Exercise goal: Write out the data again in full, keeping every character the same.

Material for this task START

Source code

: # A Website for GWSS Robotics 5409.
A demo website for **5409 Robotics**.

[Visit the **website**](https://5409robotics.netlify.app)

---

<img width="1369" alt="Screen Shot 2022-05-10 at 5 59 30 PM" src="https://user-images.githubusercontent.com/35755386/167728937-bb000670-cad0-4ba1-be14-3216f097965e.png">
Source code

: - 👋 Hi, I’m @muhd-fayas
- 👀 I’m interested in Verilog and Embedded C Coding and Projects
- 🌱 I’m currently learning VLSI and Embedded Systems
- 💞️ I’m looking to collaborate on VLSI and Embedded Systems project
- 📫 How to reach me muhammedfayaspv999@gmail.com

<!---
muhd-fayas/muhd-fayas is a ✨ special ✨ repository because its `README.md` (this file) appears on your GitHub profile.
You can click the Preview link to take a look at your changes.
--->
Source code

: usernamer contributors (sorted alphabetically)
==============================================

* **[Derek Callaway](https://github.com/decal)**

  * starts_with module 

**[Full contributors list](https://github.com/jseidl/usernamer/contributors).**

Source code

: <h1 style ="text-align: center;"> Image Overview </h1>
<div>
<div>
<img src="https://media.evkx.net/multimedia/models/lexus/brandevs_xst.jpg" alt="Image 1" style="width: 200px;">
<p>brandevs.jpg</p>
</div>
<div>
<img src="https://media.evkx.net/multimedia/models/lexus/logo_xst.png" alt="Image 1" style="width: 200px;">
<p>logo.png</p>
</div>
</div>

Material for this task END

Solution to the problem:
Source code

: # A Website for GWSS Robotics 5409.
A demo website for **5409 Robotics**.

[Visit the **website**](https://5409robotics.netlify.app)

---

<img width="1369" alt="Screen Shot 2022-05-10 at 5 59 30 PM" src="https://user-images.githubusercontent.com/35755386/167728937-bb000670-cad0-4ba1-be14-3216f097965e.png">
Source code

: - 👋 Hi, I’m @muhd-fayas
- 👀 I’m interested in Verilog and Embedded C Coding and Projects
- 🌱 I’m currently learning VLSI and Embedded Systems
- 💞️ I’m looking to collaborate on VLSI and Embedded Systems project
- 📫 How to reach me muhammedfayaspv999@gmail.com

<!---
muhd-fayas/muhd-fayas is a ✨ special ✨ repository because its `README.md` (this file) appears on your GitHub profile.
You can click the Preview link to take a look at your changes.
--->
Source code

: usernamer contributors (sorted alphabetically)
==============================================

* **[Derek Callaway](https://github.com/decal)**

  * starts_with module 

**[Full contributors list](https://github.com/jseidl/usernamer/contributors).**

Source code

: <h1 style ="text-align: center;"> Image Overview </h1>
<div>
<div>
<img src="https://media.evkx.net/multimedia/models/lexus/brandevs_xst.jpg" alt="Image 1" style="width: 200px;">
<p>brandevs.jpg</p>
</div>
<div>
<img src="https://media.evkx.net/multimedia/models/lexus/logo_xst.png" alt="Image 1" style="width: 200px;">
<p>logo.png</p>
</div>
</div>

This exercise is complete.